Отсюда, из этих строительных канав, из громко сколачиваемых стен, из хилых кустиков (которым предназначено развиться в рощи, пруды и хоромы нового имения) посылает теперь Фет очерки – не стихи, а очерки – и в этом тоже есть свой вызов! – в реакционнейший, ненавидимый всей прогрессивной Россией журнал того времени – в «Русский вестник» Каткова. И в этих своих очерках, в этих письмах «Из деревни», он как настоящий прижимистый кулак и дикий крепостник распекает работника Семена, из-за лени которого он, Фет, потерял 11 рублей, и проклинает мужиков, чьи гуси зашли в его, Фета, пшеницу. И это печатается в момент, когда русское общество ликует по поводу долгожданного освобождения от вековых кошмаров крепостного права! Воистину прыжок вниз головой с седьмого этажа был бы менее безрассуден, чем эти «деревенские письма» Фета, и неудивительно, что возмездие за них следует с величайшей быстротой. И беспощадностью.
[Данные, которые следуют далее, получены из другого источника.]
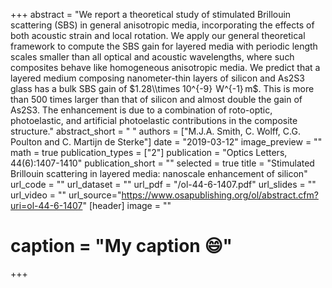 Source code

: +++
abstract = "We report a theoretical study of stimulated Brillouin scattering (SBS) in general anisotropic media, incorporating the effects of both acoustic strain and local rotation. We apply our general theoretical framework to compute the SBS gain for layered media with periodic length scales smaller than all optical and acoustic wavelengths, where such composites behave like homogeneous anisotropic media. We predict that a layered medium composing nanometer-thin layers of silicon and As2S3 glass has a bulk SBS gain of $1.28\\times 10^{-9}  W^{-1} m$. This is more than 500 times larger than that of silicon and almost double the gain of As2S3. The enhancement is due to a combination of roto-optic, photoelastic, and artificial photoelastic contributions in the composite structure."
abstract_short = " "
authors = ["M.J.A. Smith, C. Wolff, C.G. Poulton and C. Martijn de Sterke"]
date = "2019-03-12"
image_preview = ""
math = true
publication_types = ["2"]
publication = "Optics Letters, 44(6):1407-1410"
publication_short = ""
selected = true
title = "Stimulated Brillouin scattering in layered media: nanoscale enhancement of silicon"
url_code = ""
url_dataset = ""
url_pdf = "/ol-44-6-1407.pdf"
url_slides = ""
url_video = ""
url_source="https://www.osapublishing.org/ol/abstract.cfm?uri=ol-44-6-1407"
 [header]
 image = ""
# caption = "My caption :smile:"


+++
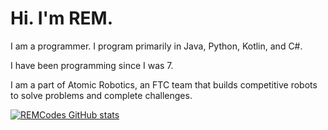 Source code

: # Hi. I'm REM.

I am a programmer. I program primarily in Java, Python, Kotlin, and C#.

I have been programming since I was 7.

I am a part of Atomic Robotics, an FTC team that builds competitive robots to solve problems
and complete challenges.

[![REMCodes GitHub stats](https://github-readme-stats.vercel.app/api?username=REM-Codes&show_icons=true&theme=dark)](github.com/REM-Codes)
Повод есть: в 1863 году параллельно письмам «Из деревни» Фет переиздаёт двумя томами свои стихотворения. Критикам остается наложить одно на другое: шепот, робкое дыханье – на хозяйские окрики по адресу нерадивого Семена и трели соловья – на шиканье против нахальных крестьянских гусей.
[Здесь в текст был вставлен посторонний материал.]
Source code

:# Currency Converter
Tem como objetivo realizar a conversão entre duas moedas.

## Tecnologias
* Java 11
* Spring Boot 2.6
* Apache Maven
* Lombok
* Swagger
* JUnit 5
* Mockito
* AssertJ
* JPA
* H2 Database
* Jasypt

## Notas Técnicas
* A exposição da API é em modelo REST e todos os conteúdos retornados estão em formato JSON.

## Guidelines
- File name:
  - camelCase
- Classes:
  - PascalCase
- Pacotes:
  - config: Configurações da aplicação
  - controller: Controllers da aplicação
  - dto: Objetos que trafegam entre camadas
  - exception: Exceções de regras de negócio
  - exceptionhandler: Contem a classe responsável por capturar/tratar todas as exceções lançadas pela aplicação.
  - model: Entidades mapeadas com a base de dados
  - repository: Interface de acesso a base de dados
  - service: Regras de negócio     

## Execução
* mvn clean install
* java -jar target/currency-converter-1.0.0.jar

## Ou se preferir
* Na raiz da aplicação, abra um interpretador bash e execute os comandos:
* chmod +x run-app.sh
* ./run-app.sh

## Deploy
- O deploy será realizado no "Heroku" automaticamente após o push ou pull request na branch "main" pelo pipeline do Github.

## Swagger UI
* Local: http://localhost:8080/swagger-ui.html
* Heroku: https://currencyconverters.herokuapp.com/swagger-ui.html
Целый год Дмитрий Минаев и Варфоломей Зайцев делают это в «Русском слове»: они дезавуируют певца крепостного права, который ловко маскировался под певца птичек и цветочков. Они именуют его «стихосшиватель Фет», удостоверяют, что как поэт он давно кончился, удивляются, что как материальное тело он до сих пор ещё существует. Минаев вызывает Фета на публичное состязание, обязуясь за два часа написать тысячу фетовских мелодий. Мелодии эти идут потоком, и все на тот же мотив: шепот, робкое дыханье – идут в «Русском слове», в «Искре»… «Страх, невольное смущенье, в поле крик гусей и внезапное лишенье десяти рублей…», «От дворовых нет поклона, шапки набекрень, и работника Семена плутовство и лень…» (хорошо, что Мария Лазич не может прочесть всего этого). Весь 1863 год Зайцев и Минаев занимаются Фетом, а в начале 1864 года Писарев наносит завершающий удар, предлагая читателям оклеивать его стихами комнаты и заворачивать в эти стихи колбасу, чтобы была от них хоть какая-то польза.

Дело не в критиках – их атаки Фет выдержал бы. Тем более что не одному ему теперь достается – атака идет на всю «старую» литературу. Приговор Фету выносят не критики – приговор выносит читающая Россия, двухтомник Фета, вышедший в 1863 году, так и не раскупили.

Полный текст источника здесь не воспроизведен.